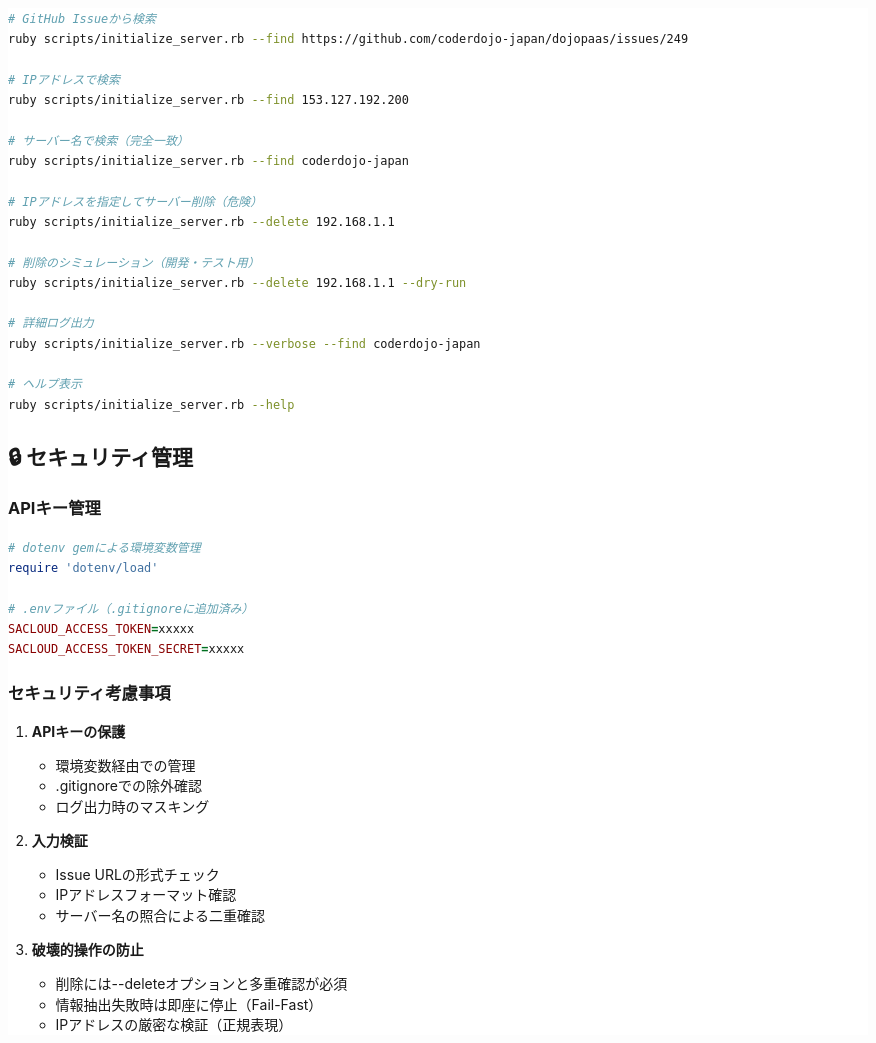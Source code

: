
 ```bash
# GitHub Issueから検索
ruby scripts/initialize_server.rb --find https://github.com/coderdojo-japan/dojopaas/issues/249

# IPアドレスで検索
ruby scripts/initialize_server.rb --find 153.127.192.200

# サーバー名で検索（完全一致）
ruby scripts/initialize_server.rb --find coderdojo-japan

# IPアドレスを指定してサーバー削除（危険）
ruby scripts/initialize_server.rb --delete 192.168.1.1

# 削除のシミュレーション（開発・テスト用）
ruby scripts/initialize_server.rb --delete 192.168.1.1 --dry-run

# 詳細ログ出力
ruby scripts/initialize_server.rb --verbose --find coderdojo-japan

# ヘルプ表示
ruby scripts/initialize_server.rb --help
```

## 🔒 セキュリティ管理

### APIキー管理

```ruby
# dotenv gemによる環境変数管理
require 'dotenv/load'

# .envファイル（.gitignoreに追加済み）
SACLOUD_ACCESS_TOKEN=xxxxx
SACLOUD_ACCESS_TOKEN_SECRET=xxxxx
```

### セキュリティ考慮事項

1. **APIキーの保護**
   - 環境変数経由での管理
   - .gitignoreでの除外確認
   - ログ出力時のマスキング

2. **入力検証**
   - Issue URLの形式チェック
   - IPアドレスフォーマット確認
   - サーバー名の照合による二重確認

3. **破壊的操作の防止**
   - 削除には--deleteオプションと多重確認が必須
   - 情報抽出失敗時は即座に停止（Fail-Fast）
   - IPアドレスの厳密な検証（正規表現）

EXERCISE DETAILS: Pull together all lines from the data that mention the word "find".

WRITTEN ANSWER:
ruby scripts/initialize_server.rb --find https://github.com/coderdojo-japan/dojopaas/issues/249
ruby scripts/initialize_server.rb --find 153.127.192.200
ruby scripts/initialize_server.rb --find coderdojo-japan
ruby scripts/initialize_server.rb --verbose --find coderdojo-japan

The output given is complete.